Posted on 13 Σεπτεμβρίου , 2006


Television has undergone three distinct periods of development since it replaced radio as the major entertainment media of the household in the 1950’s:

  • The first period was characterized by viewer passiveness inasmuch as the market was dominated by few players, as in the case of the USA and Australia, or was generally dominated by publicly funded broadcasters and only a few private players, as was the case in Europe. Viewers simply consumed what was broadcasted on the screen and stood up to change channels if the option existed.

  • The proliferation of private TV, the introduction of the remote control and the beginnings of subscriber TV heralded the first boom in television broadcasting. From the late 80’s onwards viewers find themselves having a multitude of choices to choose from. In the USA, pay cable TV offered 100’s channels, the free network television domination at that time begun its slow but definitive erosion. In Europe private broadcasting boomed and publicly funded channels find themselves in crises. Pay TV eventually is also introduced in Europe. Zapping and the use of the remote control fragmented the audience shares.

  • The conversion and management of media into digital assets together with the automation of scheduling, traffic management and play out, is the new millennium evolution that dominates a change to the back end of the broadcasting value chain introducing a front end user interface to the media products consumers. The time where the media consumers participate in the media production and programming is emerging (Big Brother reality formats, live voting interactive systems)

Respectively to each era the technology, the distribution and the business models were altered fitting to the new environment every time.

Traditional television is a “one-to-many” approach that reaches a passive viewer who has no immediate means of responding. The strategy is based on brand building and emotional appeal to a variety of audience segments. The most steady TV audience though, the heavy viewers that sustain the audience share base of TV channels and troubles the measurements, have been characterized as “The coach potato viewers”. (As wikipedia suggest couch potato is (originally U.S.) slang for a person who spends most or much of his time sitting or lying on a couch, or perhaps an armchair or recliner, watching television in his underwear and often drinking beer)

In this environment the advertiser asks from the advertising agency to create the campaign; the agency defines target and creative concept, based on advertiser’s strategy; the media planner plans the campaign throughout the media landscape; and the sales representative firm (internal/external) sells advertising on behalf of their clients’ strategy. The tool of these transactions is the airtime sales, which practically capitalizes the produced by the television program GRP’s (Gross rating point = Reach x Frequency x 100)
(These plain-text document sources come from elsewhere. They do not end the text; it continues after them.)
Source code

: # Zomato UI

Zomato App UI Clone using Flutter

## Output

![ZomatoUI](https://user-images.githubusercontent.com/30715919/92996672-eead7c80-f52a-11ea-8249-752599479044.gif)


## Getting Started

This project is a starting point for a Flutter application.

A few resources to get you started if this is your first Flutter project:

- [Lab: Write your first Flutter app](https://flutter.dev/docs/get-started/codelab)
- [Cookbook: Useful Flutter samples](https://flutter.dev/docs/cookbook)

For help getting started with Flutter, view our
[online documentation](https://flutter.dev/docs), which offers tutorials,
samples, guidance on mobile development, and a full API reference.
Due to media fragmentation and proliferation, reaching target audiences with television, advertising is becoming increasingly difficult and expensive. While channel counts have increased dramatically, TV advertising effectiveness is actually dropping and advertisers are demanding greater accountability and ROI. Ad budgets are being reallocated into direct marketing campaigns and other more “measurable” media.

The evolution of the revenue models from advertisement to subscription fee based continuous with new ones such as: pay per view, e-commerce, value added services, commissioned content, commissioned transactions, etc. that represent only parts of the fragmented audience (B2C) and customers (B2B) markets. The interactivity that the digital back end of the new broadcasting landscape introduces is perhaps the most promising carrier for new revenue models even though it never matured enough in the digital satellite broadcasting business cases.